Data excerpts.
• • •

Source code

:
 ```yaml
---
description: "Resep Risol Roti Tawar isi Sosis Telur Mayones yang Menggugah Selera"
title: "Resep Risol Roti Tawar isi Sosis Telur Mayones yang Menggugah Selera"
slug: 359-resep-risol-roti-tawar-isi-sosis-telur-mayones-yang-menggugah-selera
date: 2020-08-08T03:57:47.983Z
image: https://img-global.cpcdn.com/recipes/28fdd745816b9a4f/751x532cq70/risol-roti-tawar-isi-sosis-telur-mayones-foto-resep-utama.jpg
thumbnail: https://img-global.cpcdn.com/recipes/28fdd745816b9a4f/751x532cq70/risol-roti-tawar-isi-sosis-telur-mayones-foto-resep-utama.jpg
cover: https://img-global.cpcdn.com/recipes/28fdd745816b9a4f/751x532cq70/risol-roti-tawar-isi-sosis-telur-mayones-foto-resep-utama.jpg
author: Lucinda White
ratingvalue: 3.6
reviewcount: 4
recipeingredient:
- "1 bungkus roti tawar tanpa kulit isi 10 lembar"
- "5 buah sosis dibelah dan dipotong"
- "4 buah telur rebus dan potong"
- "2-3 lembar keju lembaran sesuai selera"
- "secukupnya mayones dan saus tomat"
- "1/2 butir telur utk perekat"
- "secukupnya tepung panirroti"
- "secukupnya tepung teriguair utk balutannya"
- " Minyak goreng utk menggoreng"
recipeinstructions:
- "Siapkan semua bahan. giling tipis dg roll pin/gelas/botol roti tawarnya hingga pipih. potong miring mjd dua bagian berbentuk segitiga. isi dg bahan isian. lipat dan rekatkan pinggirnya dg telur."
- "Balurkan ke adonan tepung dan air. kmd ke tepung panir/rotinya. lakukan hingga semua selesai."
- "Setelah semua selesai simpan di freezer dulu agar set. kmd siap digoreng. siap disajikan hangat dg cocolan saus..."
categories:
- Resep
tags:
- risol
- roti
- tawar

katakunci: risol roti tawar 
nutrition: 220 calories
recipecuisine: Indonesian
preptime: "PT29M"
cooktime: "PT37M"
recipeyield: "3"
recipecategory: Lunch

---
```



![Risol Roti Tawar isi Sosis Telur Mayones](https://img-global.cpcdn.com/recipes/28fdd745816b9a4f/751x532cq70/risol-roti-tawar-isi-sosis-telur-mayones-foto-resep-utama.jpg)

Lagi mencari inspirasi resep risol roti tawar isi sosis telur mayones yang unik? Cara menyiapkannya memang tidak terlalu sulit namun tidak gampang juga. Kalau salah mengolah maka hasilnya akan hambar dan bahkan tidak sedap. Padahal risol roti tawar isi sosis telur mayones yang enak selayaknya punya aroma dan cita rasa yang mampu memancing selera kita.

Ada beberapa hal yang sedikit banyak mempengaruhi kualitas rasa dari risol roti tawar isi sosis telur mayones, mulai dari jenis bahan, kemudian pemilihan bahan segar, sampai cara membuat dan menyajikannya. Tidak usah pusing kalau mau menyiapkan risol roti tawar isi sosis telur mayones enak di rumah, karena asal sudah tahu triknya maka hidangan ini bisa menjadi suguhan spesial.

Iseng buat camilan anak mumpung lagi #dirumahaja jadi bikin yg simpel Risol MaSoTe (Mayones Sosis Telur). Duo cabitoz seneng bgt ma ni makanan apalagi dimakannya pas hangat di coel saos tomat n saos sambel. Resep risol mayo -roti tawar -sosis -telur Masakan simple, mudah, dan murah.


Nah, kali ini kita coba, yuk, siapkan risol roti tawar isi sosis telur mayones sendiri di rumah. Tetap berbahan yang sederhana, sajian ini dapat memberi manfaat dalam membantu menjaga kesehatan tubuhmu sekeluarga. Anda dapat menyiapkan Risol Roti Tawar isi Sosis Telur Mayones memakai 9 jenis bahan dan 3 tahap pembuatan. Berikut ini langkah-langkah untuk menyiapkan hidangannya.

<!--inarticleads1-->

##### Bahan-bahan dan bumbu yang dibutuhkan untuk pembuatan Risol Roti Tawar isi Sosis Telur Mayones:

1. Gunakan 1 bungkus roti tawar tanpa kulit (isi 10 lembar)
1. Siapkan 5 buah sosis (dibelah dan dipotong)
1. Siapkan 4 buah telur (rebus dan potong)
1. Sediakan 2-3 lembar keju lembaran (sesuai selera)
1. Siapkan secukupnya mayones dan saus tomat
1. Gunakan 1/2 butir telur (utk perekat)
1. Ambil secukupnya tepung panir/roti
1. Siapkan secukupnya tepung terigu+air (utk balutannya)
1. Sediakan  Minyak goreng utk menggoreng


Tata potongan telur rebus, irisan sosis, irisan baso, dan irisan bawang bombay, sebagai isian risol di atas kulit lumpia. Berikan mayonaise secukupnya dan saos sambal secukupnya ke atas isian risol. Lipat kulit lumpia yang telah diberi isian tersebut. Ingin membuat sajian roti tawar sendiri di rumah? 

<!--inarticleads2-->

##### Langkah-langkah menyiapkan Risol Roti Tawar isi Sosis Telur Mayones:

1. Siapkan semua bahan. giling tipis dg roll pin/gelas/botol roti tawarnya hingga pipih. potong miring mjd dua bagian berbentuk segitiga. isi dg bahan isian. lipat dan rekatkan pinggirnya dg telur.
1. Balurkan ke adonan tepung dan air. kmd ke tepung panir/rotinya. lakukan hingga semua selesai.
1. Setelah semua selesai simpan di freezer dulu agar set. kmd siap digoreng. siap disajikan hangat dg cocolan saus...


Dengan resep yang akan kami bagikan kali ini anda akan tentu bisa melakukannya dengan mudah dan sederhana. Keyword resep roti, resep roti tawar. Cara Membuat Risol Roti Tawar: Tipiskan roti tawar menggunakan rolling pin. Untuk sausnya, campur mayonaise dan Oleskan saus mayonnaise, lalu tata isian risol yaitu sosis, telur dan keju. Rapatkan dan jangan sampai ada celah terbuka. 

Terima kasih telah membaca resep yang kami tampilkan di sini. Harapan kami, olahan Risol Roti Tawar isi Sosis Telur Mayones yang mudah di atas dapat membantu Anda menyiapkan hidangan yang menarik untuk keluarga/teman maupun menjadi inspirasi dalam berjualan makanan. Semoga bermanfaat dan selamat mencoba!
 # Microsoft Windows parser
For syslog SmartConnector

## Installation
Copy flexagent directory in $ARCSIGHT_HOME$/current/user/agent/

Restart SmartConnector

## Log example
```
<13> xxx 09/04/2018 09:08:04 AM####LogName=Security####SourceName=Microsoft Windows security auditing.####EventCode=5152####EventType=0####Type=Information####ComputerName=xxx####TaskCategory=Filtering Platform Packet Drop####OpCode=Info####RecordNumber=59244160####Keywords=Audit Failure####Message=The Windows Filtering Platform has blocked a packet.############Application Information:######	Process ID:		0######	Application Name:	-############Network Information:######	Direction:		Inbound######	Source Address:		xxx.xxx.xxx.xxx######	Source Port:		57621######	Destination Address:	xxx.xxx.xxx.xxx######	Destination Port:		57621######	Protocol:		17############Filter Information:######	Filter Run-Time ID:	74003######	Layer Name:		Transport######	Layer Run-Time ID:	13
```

• • •

Brief. Across all lines above, count those with the string "tepung". Only the number is wanted.

Exercise answer. 6